In order to avoid inflation rising at a destructive rate, policymakers at the Fed, the administration and Congress will need to extinguish the excess money created during the pandemic at a rate to offset the rise in velocity. Normally, this would require an increase in interest rates and a reduction in government spending. But the folks at the Fed have said they do not plan on increasing interest rates, and it is difficult to imagine that Congress and the new administration will do anything even remotely serious about reducing spending.

Here, Rahn points to the real transmitter of monetary inflation: government spending, but he does not go into detail about just how forceful this transmission mechanism is. (That’s only logical – his article is an op-ed.) I do just that in the first issue of my Economic Newsletter, where I explain in statistical detail how this transmission happens. I estimate the monetized inflation gap in our economy, pointing to a money-driven pressure on prices that is equal to 14 percent of GDP. In the coming issue, out this coming Friday, I estimate the level of inflation that this monetized gap is likely to cause.

The inflation mechanism that Rahn zeroes in on is the tension between supply and demand.
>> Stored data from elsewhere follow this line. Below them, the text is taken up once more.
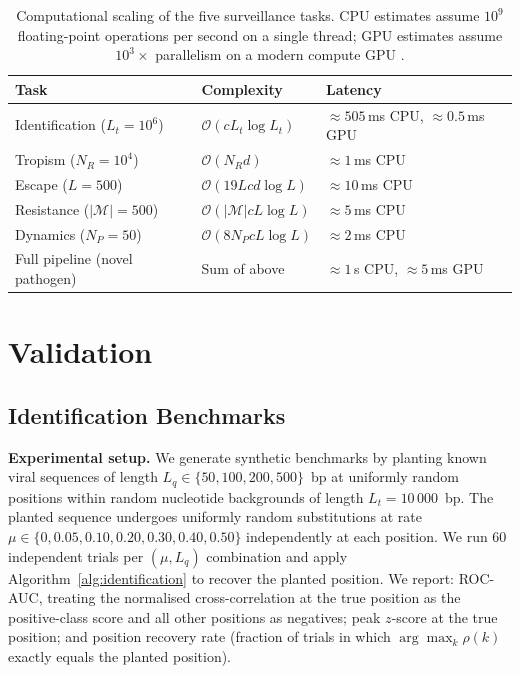 \documentclass[twocolumn,11pt,a4paper]{article}
\theoremstyle{definition}
\theoremstyle{remark}
\newcommand{\bigO}{\mathcal{O}}
\begin{document}
\begin{table}[h]
\centering
\caption{Computational scaling of the five surveillance tasks. CPU estimates
assume $10^9$ floating-point operations per second on a single thread; GPU
estimates assume $10^3{\times}$ parallelism on a modern compute GPU
\citep{moreland2003, govindaraju2008}.}
\label{tab:scaling}
\small
\begin{tabular}{@{}lll@{}}
\toprule
Task & Complexity & Latency \\
\midrule
Identification ($L_t = 10^6$) & $\bigO(c L_t \log L_t)$ &
  ${\approx}505$\,ms CPU, ${\approx}0.5$\,ms GPU \\
Tropism ($N_R = 10^4$) & $\bigO(N_R d)$ & ${\approx}1$\,ms CPU \\
Escape ($L = 500$) & $\bigO(19L c d \log L)$ & ${\approx}10$\,ms CPU \\
Resistance ($|\mathcal{M}| = 500$) & $\bigO(|\mathcal{M}| c L \log L)$ &
  ${\approx}5$\,ms CPU \\
Dynamics ($N_P = 50$) & $\bigO(8 N_P c L \log L)$ & ${\approx}2$\,ms CPU \\
Full pipeline (novel pathogen) & Sum of above & ${\approx}1$\,s CPU,
  ${\approx}5$\,ms GPU \\
\bottomrule
\end{tabular}
\end{table}

\section{Validation}
\label{sec:validation}

\subsection{Identification Benchmarks}
\label{subsec:id_bench}

\noindent\textbf{Experimental setup.} We generate synthetic benchmarks by
planting known viral sequences of length $L_q \in \{50, 100, 200, 500\}$~bp at
uniformly random positions within random nucleotide backgrounds of length
$L_t = 10\,000$~bp. The planted sequence undergoes uniformly random
substitutions at rate $\mu \in \{0, 0.05, 0.10, 0.20, 0.30, 0.40, 0.50\}$
independently at each position. We run 60 independent trials per
$(\mu, L_q)$ combination and apply Algorithm~\ref{alg:identification} to
recover the planted position. We report: ROC-AUC, treating the normalised
cross-correlation at the true position as the positive-class score and all other
positions as negatives; peak $z$-score at the true position; and position
recovery rate (fraction of trials in which $\arg\max_k \rho(k)$ exactly equals
the planted position).
\end{document}
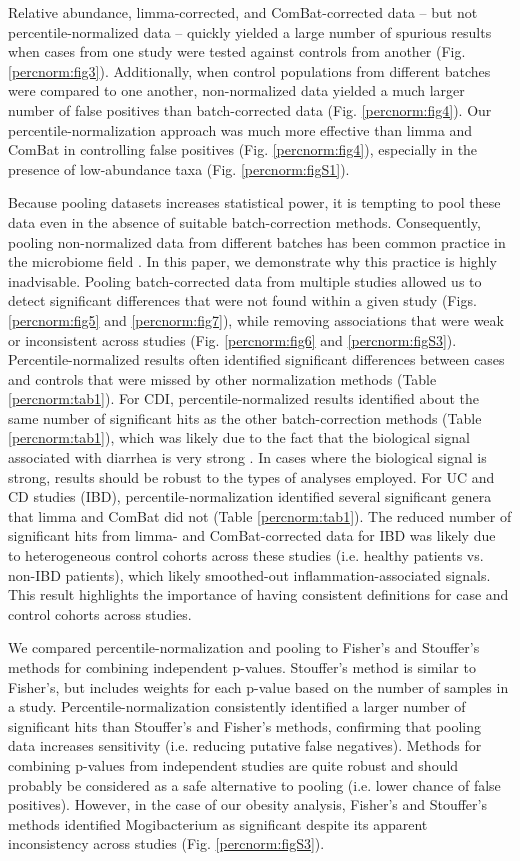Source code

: Relative abundance, limma-corrected, and ComBat-corrected data -- but not percentile-normalized data -- quickly yielded a large number of spurious results when cases from one study were tested against controls from another (Fig. \ref{percnorm:fig3}).
Additionally, when control populations from different batches were compared to one another, non-normalized data yielded a much larger number of false positives than batch-corrected data (Fig. \ref{percnorm:fig4}).
Our percentile-normalization approach was much more effective than limma and ComBat in controlling false positives (Fig. \ref{percnorm:fig4}), especially in the presence of low-abundance taxa (Fig. \ref{percnorm:figS1}).

Because pooling datasets increases statistical power, it is tempting to pool these data even in the absence of suitable batch-correction methods.
Consequently, pooling non-normalized data from different batches has been common practice in the microbiome field \cite{27,29,35,47--55}.
In this paper, we demonstrate why this practice is highly inadvisable.
Pooling batch-corrected data from multiple studies allowed us to detect significant differences that were not found within a given study (Figs. \ref{percnorm:fig5} and \ref{percnorm:fig7}), while removing associations that were weak or inconsistent across studies (Fig. \ref{percnorm:fig6} and \ref{percnorm:figS3}).
Percentile-normalized results often identified significant differences between cases and controls that were missed by other normalization methods (Table \ref{percnorm:tab1}).
For CDI, percentile-normalized results identified about the same number of significant hits as the other batch-correction methods (Table \ref{percnorm:tab1}), which was likely due to the fact that the biological signal associated with diarrhea is very strong \cite{17}.
In cases where the biological signal is strong, results should be robust to the types of analyses employed.
For UC and CD studies (IBD), percentile-normalization identified several significant genera that limma and ComBat did not (Table \ref{percnorm:tab1}).
The reduced number of significant hits from limma- and ComBat-corrected data for IBD was likely due to heterogeneous control cohorts across these studies (i.e. healthy patients vs. non-IBD patients), which likely smoothed-out inflammation-associated signals.
This result highlights the importance of having consistent definitions for case and control cohorts across studies.

We compared percentile-normalization and pooling to Fisher's and Stouffer's methods for combining independent p-values.
Stouffer's method is similar to Fisher's, but includes weights for each p-value based on the number of samples in a study.
Percentile-normalization consistently identified a larger number of significant hits than Stouffer's and Fisher's methods, confirming that pooling data increases sensitivity (i.e. reducing putative false negatives).
Methods for combining p-values from independent studies are quite robust and should probably be considered as a safe alternative to pooling (i.e. lower chance of false positives).
However, in the case of our obesity analysis, Fisher's and Stouffer's methods identified Mogibacterium as significant despite its apparent inconsistency across studies (Fig. \ref{percnorm:figS3}).

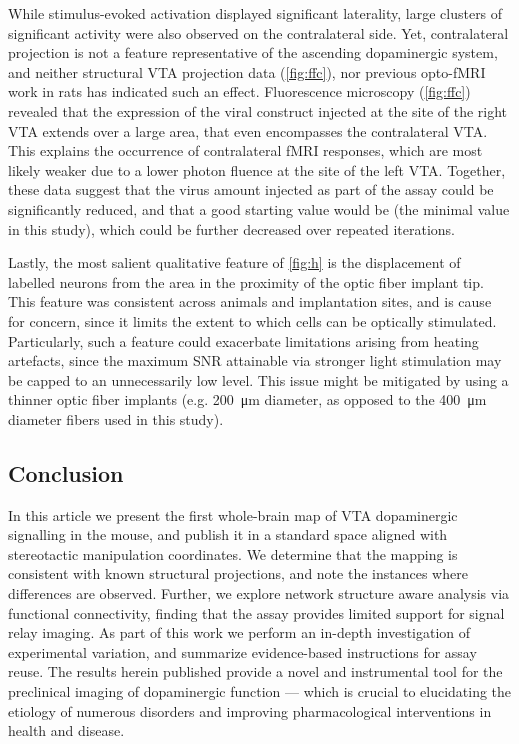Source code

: While stimulus-evoked activation displayed significant laterality, large clusters of significant activity were also observed on the contralateral side.
Yet, contralateral projection is not a feature representative of the ascending dopaminergic system, and neither structural VTA projection data (\cref{fig:ffc}), nor previous opto-fMRI work in rats \cite{Lohani2016} has indicated such an effect.
Fluorescence microscopy (\cref{fig:ffc}) revealed that the expression of the viral construct injected at the site of the right VTA extends over a large area, that even encompasses the contralateral VTA.
This explains the occurrence of contralateral fMRI responses, which are most likely weaker due to a lower photon fluence at the site of the left VTA.
Together, these data suggest that the virus amount injected as part of the assay could be significantly reduced, and that a good starting value would be
 (the minimal value in this study),
which could be further decreased over repeated iterations.

Lastly, the most salient qualitative feature of \cref{fig:h} is the displacement of labelled neurons from the area in the proximity of the optic fiber implant tip.
This feature was consistent across animals and implantation sites, and is cause for concern, since it limits the extent to which cells can be optically stimulated.
Particularly, such a feature could exacerbate limitations arising from heating artefacts, since the maximum SNR attainable via stronger light stimulation may be capped to an unnecessarily low level.
This issue might be mitigated by using a thinner optic fiber implants (e.g. \SI{200}{\micro\meter} diameter, as opposed to the \SI{400}{\micro\meter} diameter fibers used in this study).

\subsection{Conclusion}

In this article we present the first whole-brain map of VTA dopaminergic signalling in the mouse, and publish it in a standard space aligned with stereotactic manipulation coordinates.
We determine that the mapping is consistent with known structural projections, and note the instances where differences are observed.
Further, we explore network structure aware analysis via functional connectivity, finding that the assay provides limited support for signal relay imaging.
As part of this work we perform an in-depth investigation of experimental variation, and summarize evidence-based instructions for assay reuse.
The results herein published provide a novel and instrumental tool for the preclinical imaging of dopaminergic function --- which is crucial to elucidating the etiology of numerous disorders and improving pharmacological interventions in health and disease.

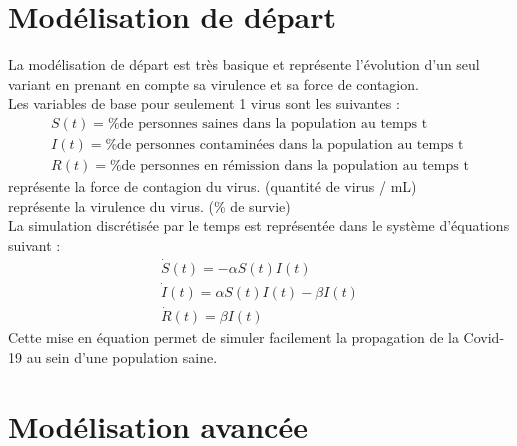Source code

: \documentclass{article}
\begin{document}
\section{Modélisation de départ}

La modélisation de départ est très basique et représente l'évolution d'un seul variant en prenant en compte sa virulence et sa force de contagion.\\
\noindent
Les variables de base pour seulement 1 virus sont les suivantes :
\begin{align}
    S(t)= \text{\% de personnes saines dans la population au temps t} \\
    I(t)= \text{\% de personnes contaminées dans la population au temps t} \\
    R(t)= \text{\% de personnes en rémission dans la population au temps t}
\end{align}
\noindent
\textalpha \space représente la force de contagion du virus. (quantité de virus / mL) \\
\textbeta \space représente la virulence du virus. (\% de survie) \\
\noindent
La simulation discrétisée par le temps est représentée dans le système d'équations suivant :
\begin{align}
    \dot{S}(t)= -\alpha S(t)I(t) \\
    \dot{I}(t)= \alpha S(t)I(t)-\beta I(t) \\
    \dot{R}(t)= \beta I(t)
\end{align}
\noindent
Cette mise en équation permet de simuler facilement la propagation de la Covid-19 au sein d'une population saine.\\

\section{Modélisation avancée}
\end{document}
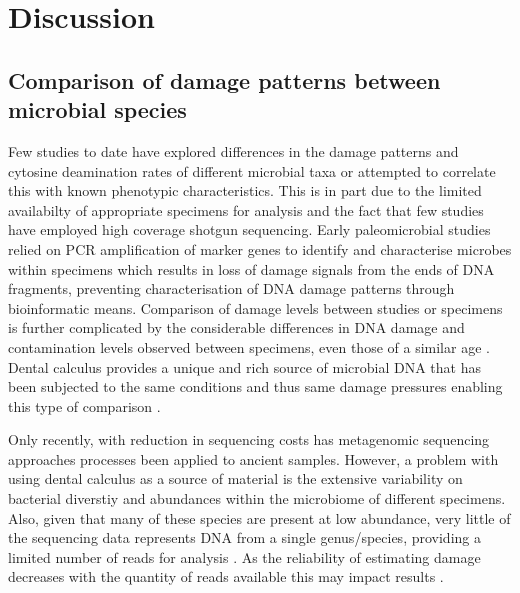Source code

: \documentclass[12pt, a4paper]{article}
\begin{document}
\section{Discussion}\label{sec:discussion}

\subsection{Comparison of damage patterns between microbial species}

Few studies to date have explored differences in the damage patterns and cytosine deamination rates of different microbial taxa or attempted to correlate this with known phenotypic characteristics.
This is in part due to the limited availabilty of appropriate specimens for analysis and the fact that few studies have employed high coverage shotgun sequencing.
Early paleomicrobial studies relied on PCR amplification of marker genes \cite{Adler:2013aa} to identify and characterise microbes within specimens which results in loss of damage signals from the ends of DNA fragments, preventing characterisation of DNA damage patterns through bioinformatic means.
Comparison of damage levels between studies or specimens is further complicated by the considerable differences in DNA damage and contamination levels observed between specimens, even those of a similar age \cite{Allentoft:2012aa}.
Dental calculus provides a unique and rich source of microbial DNA that has been subjected to the same conditions and thus same damage pressures enabling this type of comparison \cite{Weyrich:2017aa}.

Only recently, with reduction in sequencing costs has metagenomic sequencing approaches processes been applied to ancient samples.
However, a problem with using dental calculus as a source of material is the extensive variability on bacterial diverstiy and abundances within the microbiome of different specimens. 
Also, given that many of these species are present at low abundance, very little of the sequencing data represents DNA from a single genus/species, providing a limited number of reads for analysis \cite{Weyrich:2017aa,Warinner:2014aa,Ziesemer:2015aa}. 
As the reliability of estimating damage decreases with the quantity of reads available this may impact results \cite{Warinner:2017aa}. 
\end{document}

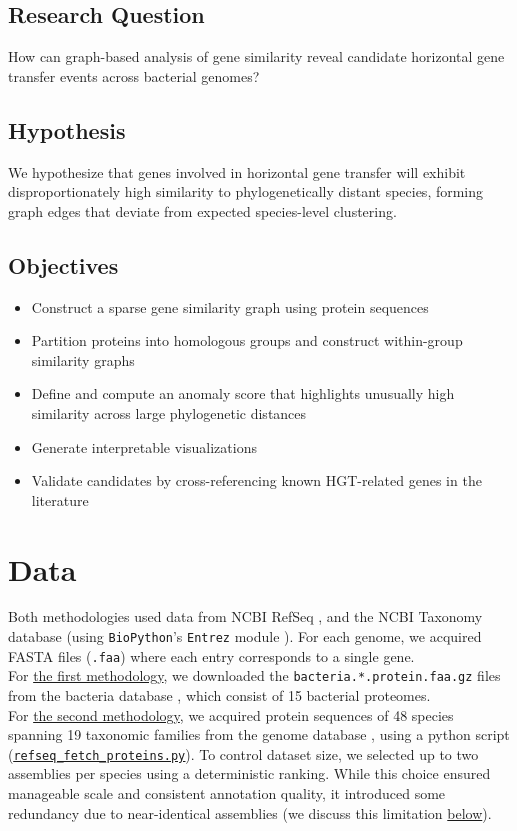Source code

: \documentclass[11pt]{article}
\begin{document}
	\FloatBarrier
	
	\subsection{Research Question}
	How can graph-based analysis of gene similarity reveal candidate horizontal gene transfer events across bacterial genomes?
	
	\subsection{Hypothesis}
	We hypothesize that genes involved in horizontal gene transfer will exhibit disproportionately high similarity to phylogenetically distant species, forming graph edges that deviate from expected species-level clustering.
	
	\subsection{Objectives}
	\begin{itemize}[noitemsep, topsep=0pt]
		\item Construct a sparse gene similarity graph using protein sequences
		\item Partition proteins into homologous groups and construct within-group similarity graphs
		\item Define and compute an anomaly score that highlights unusually high similarity across large phylogenetic distances
		\item Generate interpretable visualizations
		\item Validate candidates by cross-referencing known HGT-related genes in the literature
	\end{itemize}
	
	\section{Data}
	\label{sec:data}
	Both methodologies used data from NCBI RefSeq \cite{RefSeq}, and the NCBI Taxonomy database \cite{NCBITaxonomy} (using \texttt{BioPython}'s \texttt{Entrez} module \cite{BioPythonEntrez}).
	For each genome, we acquired FASTA files (\texttt{.faa}) where each entry corresponds to a single gene.\\
	For \hyperref[subsec:method1]{the first methodology}, we downloaded the \texttt{bacteria.*.protein.faa.gz} files from the bacteria database \cite{RefSeqBacteria}, which consist of 15 bacterial proteomes.\\
	For \hyperref[subsec:method2]{the second methodology}, we acquired protein sequences of 48 species spanning 19 taxonomic families from the genome database \cite{RefSeqGenome}, using a python script (\href{https://github.com/noam-kimhi/Who-Stole-My-Genes/blob/main/Method\%202/src/graph_construction/refseq_fetch_proteins.py}{\uline{\texttt{refseq\_fetch\_proteins.py}}}). To control dataset size, we selected up to two assemblies per species using a deterministic
	ranking. While this choice ensured manageable scale and consistent annotation quality, it introduced some redundancy due to near-identical assemblies (we discuss this limitation \hyperref[subsubsec:evaluation]{below}).
	
\end{document}
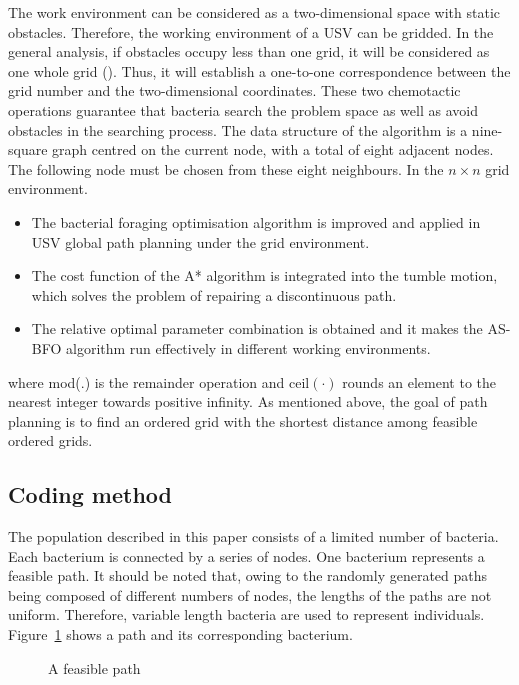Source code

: \documentclass{PDS}%
\theoremstyle{definition}
\begin{document}
The work environment can be considered
as a two-dimensional space with static obstacles. Therefore, the working environment of a
USV can be gridded. In the general analysis, if obstacles occupy less than one grid, it
will be considered as one whole grid (\citealp{r33}). Thus, it will establish a
one-to-one correspondence between the grid number and the
two-dimensional coordinates. These two chemotactic operations
guarantee that bacteria search the problem space as well as avoid obstacles in the
searching process. The data structure of the algorithm is a nine-square graph centred on the current node,
with a total of eight adjacent nodes. The following node must be chosen from these eight
neighbours. In the $n\times n$ grid environment.
\begin{itemize}
\item The bacterial foraging optimisation algorithm is improved and applied in USV
global path planning under the grid environment.

\item The cost function of the A* algorithm is integrated into the tumble motion, which
solves the problem of repairing a discontinuous path.

\item The relative optimal parameter combination is obtained and it makes the AS-BFO algorithm
run effectively in different working environments.
\end{itemize}
where mod(.) is the remainder operation and $\text{ceil}(\cdot)$ rounds an element to
the nearest integer towards positive infinity. As mentioned above, the goal of path
planning is to find an ordered grid with the shortest distance among feasible ordered
grids.

\subsection{Coding method}

The population described in this paper consists of a limited number of bacteria. Each
bacterium is connected by a series of nodes. One bacterium represents a feasible path. It
should be noted that, owing to the randomly generated paths being composed of different
numbers of nodes, the lengths of the paths are not uniform. Therefore, variable length
bacteria are used to represent individuals. Figure~\ref{fig:2} shows a path and its
corresponding bacterium.

\begin{figure}[h!]
\caption{A feasible path}
\label{fig:2}
\end{figure}
\end{document}
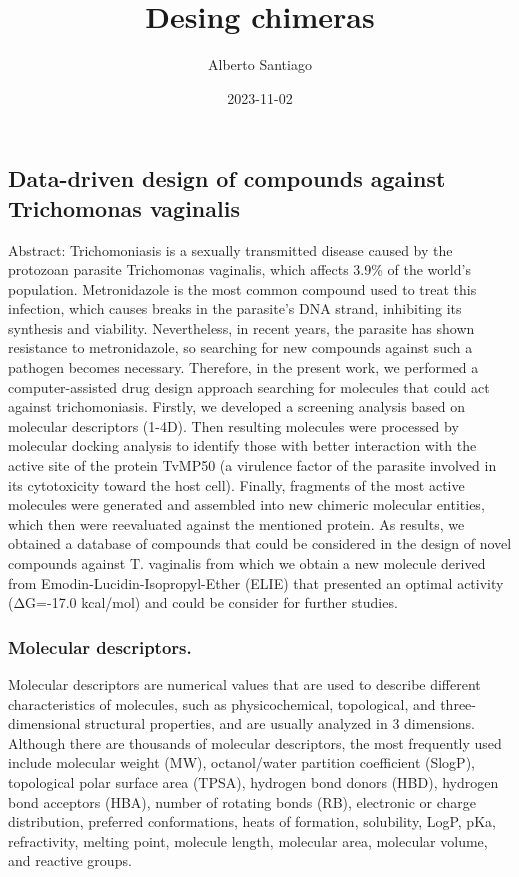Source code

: \documentclass[
]{article}
\title{Desing chimeras}
\author{Alberto Santiago}
\date{2023-11-02}
\begin{document}
\maketitle

\hypertarget{data-driven-design-of-compounds-against-trichomonas-vaginalis}{%
\subsection{Data-driven design of compounds against Trichomonas
vaginalis}\label{data-driven-design-of-compounds-against-trichomonas-vaginalis}}

Abstract: Trichomoniasis is a sexually transmitted disease caused by the
protozoan parasite Trichomonas vaginalis, which affects 3.9\% of the
world's population. Metronidazole is the most common compound used to
treat this infection, which causes breaks in the parasite's DNA strand,
inhibiting its synthesis and viability. Nevertheless, in recent years,
the parasite has shown resistance to metronidazole, so searching for new
compounds against such a pathogen becomes necessary. Therefore, in the
present work, we performed a computer-assisted drug design approach
searching for molecules that could act against trichomoniasis. Firstly,
we developed a screening analysis based on molecular descriptors (1-4D).
Then resulting molecules were processed by molecular docking analysis to
identify those with better interaction with the active site of the
protein TvMP50 (a virulence factor of the parasite involved in its
cytotoxicity toward the host cell). Finally, fragments of the most
active molecules were generated and assembled into new chimeric
molecular entities, which then were reevaluated against the mentioned
protein. As results, we obtained a database of compounds that could be
considered in the design of novel compounds against T. vaginalis from
which we obtain a new molecule derived from
Emodin-Lucidin-Isopropyl-Ether (ELIE) that presented an optimal activity
(ΔG=-17.0 kcal/mol) and could be consider for further studies.

\hypertarget{molecular-descriptors.}{%
\subsubsection{Molecular descriptors.}\label{molecular-descriptors.}}

Molecular descriptors are numerical values that are used to describe
different characteristics of molecules, such as physicochemical,
topological, and three-dimensional structural properties, and are
usually analyzed in 3 dimensions. Although there are thousands of
molecular descriptors, the most frequently used include molecular weight
(MW), octanol/water partition coefficient (SlogP), topological polar
surface area (TPSA), hydrogen bond donors (HBD), hydrogen bond acceptors
(HBA), number of rotating bonds (RB), electronic or charge distribution,
preferred conformations, heats of formation, solubility, LogP, pKa,
refractivity, melting point, molecule length, molecular area, molecular
volume, and reactive groups.
\end{document}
When people can start spending money on consumer goods, he says, inflation will tick up because suppliers will have a hard time getting goods and services out the door. This point deserves a lot more attention than it is getting, specifically because there are two variables at work here, creating a dangerous, if not explosive inflation scenario.

The first variable is the injection of money through government spending. As I explain in detail in my Economic Newsletter, this severs the ties between supply and demand in the economy. This is a different phenomenon than the traditional dynamics between supply and demand; we must separate demand-pull inflation (a regular business-cycle rise in prices) from monetary inflation, which is what we are about to encounter. When government injects newly printed money into the economy, the situation Rahn describes, with supply not keeping up with demand, becomes far more explosive, much faster.

Again for reasons I explain in my newsletter, monetarily driven inflation, unlike demand-pull inflation, has no countervailing force to dampen it. Therefore, the injection of money into the economy is extremely dangerous with reference to inflation.

But that is not the only inflationary risk factor. The second one is embedded in the supply side of the economy and related primarily to employee compensation. Currently, our economy has a built-in pressure on prices that comes from wage increases. As I explained yesterday, average weekly wages are rising in a way that normally does not happen when demand for labor is down. Figure 1 reports annual-rate increases for the aggregate private sector of the economy. Notice the red segment:

Figure 1

Source: Bureau of Labor Statistics

This increase can be explained by the fact that employers value the employees they retained after reducing their payrolls due to the artificial economic shutdown last year. As I explained yesterday, most of the private sector has yet to recover the jobs they cut earlier in 2020, but they have made sure to keep compensation up for those employees the have retained.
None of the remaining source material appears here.